Hunting on Private Property
Trespass violations, posting property, and access issues are all concerns that affect a landowner’s decision to allow hunting.
Hunters are reminded that it is unlawful to hunt on private property without the permission of the landowner, and hunters must have the permission of the landowner to track or retrieve wounded game on private property.
On Posted Property:
It is unlawful to hunt without written permission of the landowner and is punishable by a fine of up to $2500 and/or 12 months in jail.
On Unposted Property:
It is unlawful to hunt any unposted property without permission of the landowner and is punishable by a fine of up to $500.

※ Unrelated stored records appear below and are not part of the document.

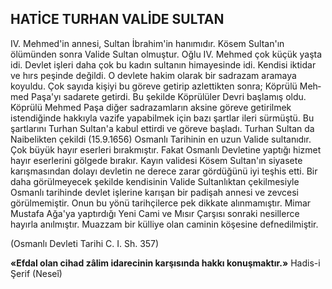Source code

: ## HATİCE TURHAN VALİDE SULTAN

IV. Mehmed'in annesi, Sultan İbrahim'in ha­nımıdır. Kösem Sultan'ın ölümünden sonra Va­lide Sultan olmuştur. Oğlu IV. Mehmed çok kü­çük yaşta idi. Devlet işleri daha çok bu kadın sultanın himayesinde idi. Kendisi iktidar ve hırs peşinde değildi. O devlete hakim olarak bir sad­razam aramaya koyuldu. Çok sayıda kişiyi bu göreve getirip azlettikten sonra; Köprülü Meh­med Paşa'yı sadarete getirdi. Bu şekilde Köprü­lüler Devri başlamış oldu. Köprülü Mehmed Pa­şa diğer sadrazamların aksine göreve getirilmek istendiğinde hakkıyla vazife yapabilmek için bazı şartlar ileri sürmüştü. Bu şartlarını Tur­han Sultan'a kabul ettirdi ve göreve başladı. Turhan Sultan da Naibelikten çekildi (15.9.1656) Osmanlı Tarihinin en uzun Valide sultanıdır. Çok büyük hayır eserleri bırakmıştır. Fakat Os­manlı Devletine yaptığı hizmet hayır eserleri­ni gölgede bırakır. Kayın validesi Kösem Sul­tan'ın siyasete karışmasından dolayı devletin ne derece zarar gördüğünü iyi teşhis etti. Bir daha görülmeyecek şekilde kendisinin Valide Sultanlıktan çekilmesiyle Osmanlı tarihinde dev­let işlerine karışan bir padişah annesi ve zevce­si görülmemiştir. Onun bu yönü tarihçilerce pek dikkate alınmamıştır. Mimar Mustafa Ağa'ya yaptırdığı Yeni Cami ve Mısır Çarşısı sonra­ki nesillerce hayırla anılmıştır. Muazzam bir külliye olan caminin köşesine defnedilmiştir.

(Osmanlı Devleti Tarihi C. I. Sh. 357)

**«Efdal olan cihad zâlim idarecinin karşısın­da hakkı konuşmaktır.»** Hadis-i Şerif (Neseî)
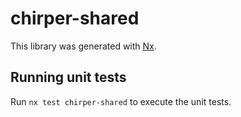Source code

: # chirper-shared

This library was generated with [Nx](https://nx.dev).

## Running unit tests

Run `nx test chirper-shared` to execute the unit tests.
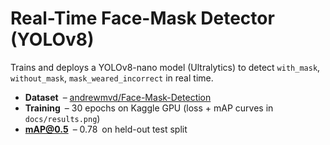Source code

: # Real-Time Face-Mask Detector (YOLOv8)

Trains and deploys a YOLOv8-nano model (Ultralytics) to detect
`with_mask`, `without_mask`, `mask_weared_incorrect` in real time.

* **Dataset** – [andrewmvd/Face-Mask-Detection](https://www.kaggle.com/datasets/andrewmvd/face-mask-detection)  
* **Training** – 30 epochs on Kaggle GPU (loss + mAP curves in `docs/results.png`)  
* **mAP@0.5** – 0.78 on held-out test split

Landowners may post their property by any of the following methods:
- Using an aluminum or purple color paint, paint a vertical line at least 2 inches in width and at least 8 inches in length, no less than 3 feet and not more than 6 feet from the ground or normal water surface and visible when approaching the property.
- Signs that specifically prohibit hunting, fishing, or trespassing on the property.
What Landowners Should Know
For landowners, finding responsible hunters can provide many benefits for both the landowner and sportsmen allowed access to the property. There are benefits of having responsible hunters included as an important part of the landowner’s wildlife management plan, especially if they are absentee or do not hunt themselves. There are many in-kind benefits of such relationships including road maintenance, habitat improvement, security, and safety. Hunt clubs are also helpful, and lease fees can offset property taxes. Information on locating responsible hunters can be found by contacting local civic groups like Ruritans, or 4-H Clubs, sporting goods shops, and area landowner contacts that participate in Tree Farm or Stewardship Programs. Members of sportsmen’s conservation organizations that are dedicated, reputable partners with DGIF promote safety, ethical practices, habitat improvement, and scientific management of wildlife.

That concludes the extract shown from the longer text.